La tentation nihiliste

Bonjour Monsieur Jaccard,

je viens de lire sur votre blog votre sentiment fait de déception, de doute et de fierté concernant votre livre « La tentation nihiliste ».
Auriez-vous dû l’écrire _ est-il bien écrit _ aucune relation entre votre « don » nihiliste et votre vie ?

http://www.rolandjaccard.com/blog/?p=2392

Je l’ai lu.
Je pourrai même vous décrire la banquette sur laquelle cela s’est passé _ et vous faire partager ma difficile concentration en cette cour cernée de fleurs. Non pas que la lecture fut difficile ou contraignante _ non, c’est tout simplement cette cour avec le Kandar qui la regarde _ simplement cette montagne qui est et par là qui nous rabaisse le caquet.
Heureusement votre livre parle de tous ces gens qu’on a appelés nihilistes et sa lecture peut être reprise et reprise entre l’appel d’un rossignol voisin (toujours prioritaire), une corne de gazelle avec mon thé vert (délicieuse habitude au soleil couchant) ou l’endormissement induit par le clapotement des babouches (multitude imposée qui passe de l’autre côté du mur).

On peut lire les grands auteurs, chacun apportant sa structure, mais il faut aussi que quelqu’un les montre tous ensemble, chacun avec son style mais surtout son caractère propre.
Par exemple si vous me dites que le monde est triste, je me poserai toujours la question suivante : « Quelle mouche l’a donc piqué et où l’a t-elle piqué ? ».

Mais revenons à l’intérêt de votre ouvrage : Il m’a apporté beaucoup d’anecdotes rassurantes, ceux qui ont le génie des mots sont irremplaçables et c’est tellement bon, ici à Imouzer du Kandar, de lire un livre qui parle d’un tas de gens, et surtout : de gens d’accord avec moi.
Parmi les grandes anecdotes de ce livre, ma préférée est sans doute celle de SCHNITZLER : « Que nous soyons amenés à nier l’existence de dieu … voilà qui devrait nous inciter à une certaine réserve … ».

Oui, merci Monsieur Jaccard, c’est toujours un plaisir de ne pas se savoir seul, même sur un sujet aussi futile que le sens de notre existence.

En lisant votre blog, je constate que nos lectures furent parallèles.
C’est bien là la raison de ce message : Vous persuader que des gens « normaux » rient aussi du mystère.

Je n’écris pas de livres, mon temps s’écoule en longues parties de pétanque, en photographiant des effets quantiques à la plage ou ailleurs, ce qu’on appelle la réalité quoi _ et puis je rêve aussi beaucoup.
Vous avez écrit ce livre, je l’ai lu en entier en en soulignant des tas de choses.

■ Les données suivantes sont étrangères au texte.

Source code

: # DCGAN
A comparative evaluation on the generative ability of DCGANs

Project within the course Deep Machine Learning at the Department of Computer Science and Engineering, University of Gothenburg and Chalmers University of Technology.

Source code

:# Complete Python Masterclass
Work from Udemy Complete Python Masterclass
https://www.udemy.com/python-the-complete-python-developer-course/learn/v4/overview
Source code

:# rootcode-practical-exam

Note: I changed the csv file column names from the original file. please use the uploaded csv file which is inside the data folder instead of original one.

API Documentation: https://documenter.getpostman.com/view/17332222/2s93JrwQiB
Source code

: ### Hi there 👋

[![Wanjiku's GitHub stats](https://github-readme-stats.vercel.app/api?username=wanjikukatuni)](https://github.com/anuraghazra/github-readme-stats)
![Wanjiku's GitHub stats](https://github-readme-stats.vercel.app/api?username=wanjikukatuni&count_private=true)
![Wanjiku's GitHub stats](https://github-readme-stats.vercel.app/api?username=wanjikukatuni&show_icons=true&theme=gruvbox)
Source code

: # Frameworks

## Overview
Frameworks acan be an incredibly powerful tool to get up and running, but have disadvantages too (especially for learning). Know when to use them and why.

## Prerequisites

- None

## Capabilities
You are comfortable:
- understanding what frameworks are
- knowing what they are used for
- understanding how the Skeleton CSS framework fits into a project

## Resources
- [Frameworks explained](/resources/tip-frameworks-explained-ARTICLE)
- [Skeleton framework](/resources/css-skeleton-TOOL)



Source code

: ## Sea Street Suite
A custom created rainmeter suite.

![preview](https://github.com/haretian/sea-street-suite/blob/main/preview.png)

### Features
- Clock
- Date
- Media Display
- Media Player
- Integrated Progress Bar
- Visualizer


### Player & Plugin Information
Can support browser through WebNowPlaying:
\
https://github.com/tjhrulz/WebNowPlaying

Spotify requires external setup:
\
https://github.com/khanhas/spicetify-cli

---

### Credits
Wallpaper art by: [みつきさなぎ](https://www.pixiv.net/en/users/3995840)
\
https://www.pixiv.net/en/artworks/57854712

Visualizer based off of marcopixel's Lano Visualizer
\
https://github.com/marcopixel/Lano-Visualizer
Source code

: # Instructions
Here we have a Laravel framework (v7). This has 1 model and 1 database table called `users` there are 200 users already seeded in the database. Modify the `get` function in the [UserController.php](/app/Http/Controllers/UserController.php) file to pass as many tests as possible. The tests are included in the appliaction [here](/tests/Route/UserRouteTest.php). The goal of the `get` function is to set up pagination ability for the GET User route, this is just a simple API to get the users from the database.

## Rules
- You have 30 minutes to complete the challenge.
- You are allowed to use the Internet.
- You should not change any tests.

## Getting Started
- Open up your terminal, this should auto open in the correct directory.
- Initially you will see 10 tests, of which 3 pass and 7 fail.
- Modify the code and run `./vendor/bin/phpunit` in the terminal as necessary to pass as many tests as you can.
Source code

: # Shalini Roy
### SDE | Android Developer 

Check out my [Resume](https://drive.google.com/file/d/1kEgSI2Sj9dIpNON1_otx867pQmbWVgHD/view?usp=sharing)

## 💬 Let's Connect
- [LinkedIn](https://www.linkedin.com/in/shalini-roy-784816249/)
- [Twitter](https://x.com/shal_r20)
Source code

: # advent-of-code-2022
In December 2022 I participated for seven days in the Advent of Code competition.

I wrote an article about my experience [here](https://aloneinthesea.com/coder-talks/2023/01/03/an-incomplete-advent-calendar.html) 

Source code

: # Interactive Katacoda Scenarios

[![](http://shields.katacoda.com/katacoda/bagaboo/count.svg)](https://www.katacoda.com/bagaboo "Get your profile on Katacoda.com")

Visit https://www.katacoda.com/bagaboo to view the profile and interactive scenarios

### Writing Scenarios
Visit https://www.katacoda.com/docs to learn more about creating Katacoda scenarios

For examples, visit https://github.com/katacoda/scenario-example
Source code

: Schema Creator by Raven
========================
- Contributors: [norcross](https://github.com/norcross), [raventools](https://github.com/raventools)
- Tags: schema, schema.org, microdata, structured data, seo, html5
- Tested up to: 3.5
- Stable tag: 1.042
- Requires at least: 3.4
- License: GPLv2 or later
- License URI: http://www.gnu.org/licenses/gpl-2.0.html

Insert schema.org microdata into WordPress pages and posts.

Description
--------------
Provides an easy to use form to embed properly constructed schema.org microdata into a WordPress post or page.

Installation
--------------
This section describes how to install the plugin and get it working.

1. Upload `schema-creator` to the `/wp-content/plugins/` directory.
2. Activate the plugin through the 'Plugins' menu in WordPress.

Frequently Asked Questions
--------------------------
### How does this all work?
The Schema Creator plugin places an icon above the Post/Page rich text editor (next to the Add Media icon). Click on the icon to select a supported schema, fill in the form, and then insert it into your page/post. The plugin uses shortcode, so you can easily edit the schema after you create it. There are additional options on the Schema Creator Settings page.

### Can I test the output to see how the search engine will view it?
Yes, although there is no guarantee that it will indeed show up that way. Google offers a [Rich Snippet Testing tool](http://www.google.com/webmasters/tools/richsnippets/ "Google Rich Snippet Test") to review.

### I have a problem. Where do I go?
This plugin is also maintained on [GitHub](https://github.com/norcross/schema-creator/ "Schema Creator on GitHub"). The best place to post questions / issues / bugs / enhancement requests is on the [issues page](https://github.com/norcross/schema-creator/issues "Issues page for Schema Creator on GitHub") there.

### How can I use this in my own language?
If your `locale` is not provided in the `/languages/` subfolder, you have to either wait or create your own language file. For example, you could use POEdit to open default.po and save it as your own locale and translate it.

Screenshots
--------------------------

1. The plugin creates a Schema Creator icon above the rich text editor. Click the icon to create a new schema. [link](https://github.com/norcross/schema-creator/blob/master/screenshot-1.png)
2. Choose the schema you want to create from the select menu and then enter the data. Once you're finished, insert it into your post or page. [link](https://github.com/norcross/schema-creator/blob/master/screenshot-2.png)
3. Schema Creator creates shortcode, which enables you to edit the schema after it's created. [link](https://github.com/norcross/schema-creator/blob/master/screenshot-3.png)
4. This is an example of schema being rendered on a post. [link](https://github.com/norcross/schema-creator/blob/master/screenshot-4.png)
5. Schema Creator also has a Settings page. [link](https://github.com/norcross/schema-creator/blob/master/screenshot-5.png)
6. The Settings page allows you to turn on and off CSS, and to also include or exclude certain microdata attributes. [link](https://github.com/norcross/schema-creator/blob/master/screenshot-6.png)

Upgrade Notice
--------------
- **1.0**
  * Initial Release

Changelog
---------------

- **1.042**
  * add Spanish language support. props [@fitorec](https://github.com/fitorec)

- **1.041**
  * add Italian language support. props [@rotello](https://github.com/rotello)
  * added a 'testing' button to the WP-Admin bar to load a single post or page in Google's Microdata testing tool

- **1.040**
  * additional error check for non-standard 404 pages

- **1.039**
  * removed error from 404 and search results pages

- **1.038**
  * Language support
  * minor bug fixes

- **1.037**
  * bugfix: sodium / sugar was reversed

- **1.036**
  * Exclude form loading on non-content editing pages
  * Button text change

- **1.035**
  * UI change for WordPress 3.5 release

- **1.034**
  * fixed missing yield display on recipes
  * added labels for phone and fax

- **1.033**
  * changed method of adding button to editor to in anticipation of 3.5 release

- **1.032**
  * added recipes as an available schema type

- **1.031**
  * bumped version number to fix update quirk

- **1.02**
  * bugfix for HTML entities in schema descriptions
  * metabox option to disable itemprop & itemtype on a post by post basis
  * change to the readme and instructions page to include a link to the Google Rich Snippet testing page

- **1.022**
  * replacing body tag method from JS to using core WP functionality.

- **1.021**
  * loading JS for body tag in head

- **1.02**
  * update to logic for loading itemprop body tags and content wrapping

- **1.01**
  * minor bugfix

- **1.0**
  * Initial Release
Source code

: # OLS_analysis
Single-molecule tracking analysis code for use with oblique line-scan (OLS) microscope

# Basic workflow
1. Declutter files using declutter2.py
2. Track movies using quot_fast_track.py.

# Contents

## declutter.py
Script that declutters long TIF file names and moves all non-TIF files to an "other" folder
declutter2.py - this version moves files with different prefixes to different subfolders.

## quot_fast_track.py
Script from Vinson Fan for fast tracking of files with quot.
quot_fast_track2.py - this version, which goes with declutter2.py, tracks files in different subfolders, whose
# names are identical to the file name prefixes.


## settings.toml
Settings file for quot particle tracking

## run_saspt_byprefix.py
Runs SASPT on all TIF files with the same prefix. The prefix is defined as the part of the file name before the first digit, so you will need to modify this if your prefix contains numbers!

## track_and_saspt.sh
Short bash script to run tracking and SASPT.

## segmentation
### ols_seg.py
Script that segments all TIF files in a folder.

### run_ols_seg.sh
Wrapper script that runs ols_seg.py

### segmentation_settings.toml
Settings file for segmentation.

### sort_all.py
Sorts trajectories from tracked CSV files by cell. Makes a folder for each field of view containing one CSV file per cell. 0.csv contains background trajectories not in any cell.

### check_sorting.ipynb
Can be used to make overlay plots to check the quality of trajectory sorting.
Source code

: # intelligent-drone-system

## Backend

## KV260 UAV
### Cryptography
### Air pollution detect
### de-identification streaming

Pour vous remercier et vous rassurer, je m’empresse donc de vous confirmer la drôlerie de la vie :

– Découverte du Zarathoustra à 17 ans alors que j’étais au chevet d’une copine allemande malade dont j’étais amoureux.
Ainsi, au pied de son lit, les pages tournaient et j’oubliais la malade tandis que ma fièvre amoureuse devenait fièvre poétique.
Le lendemain matin, après une nuit à lire pour moi et de repos pour elle, je lui fit part de mon émerveillement sur le bouquin de son compatriote. Elle me dit « tu aimes ?… Mais … c’est un Nihiliste !!! ».
Le ton qu’elle prit pour décrire cette race d’écrivains, je ne le compris que plus tard, mais le charme Franco/Allemand était rompu, c’est le livre que je gardai.

– Passé à l’épaisseur d’une porte de connaître CIORAN.
Jeunes des années 70, un collègue Roumain du nom de Sturdja si je me souviens bien, me propose de me présenter Cioran, ami de sa famille.
J’accepte en tremblant, ma peur était aussi forte que mes rires lorsque je le lisais.
Sturdja sonne, le viel homme n’ouvre pas, Sturdja insiste, Cioran : NON NON NON je ne veux voir personne.
Sturdja me regardant : une autre fois peut-être ?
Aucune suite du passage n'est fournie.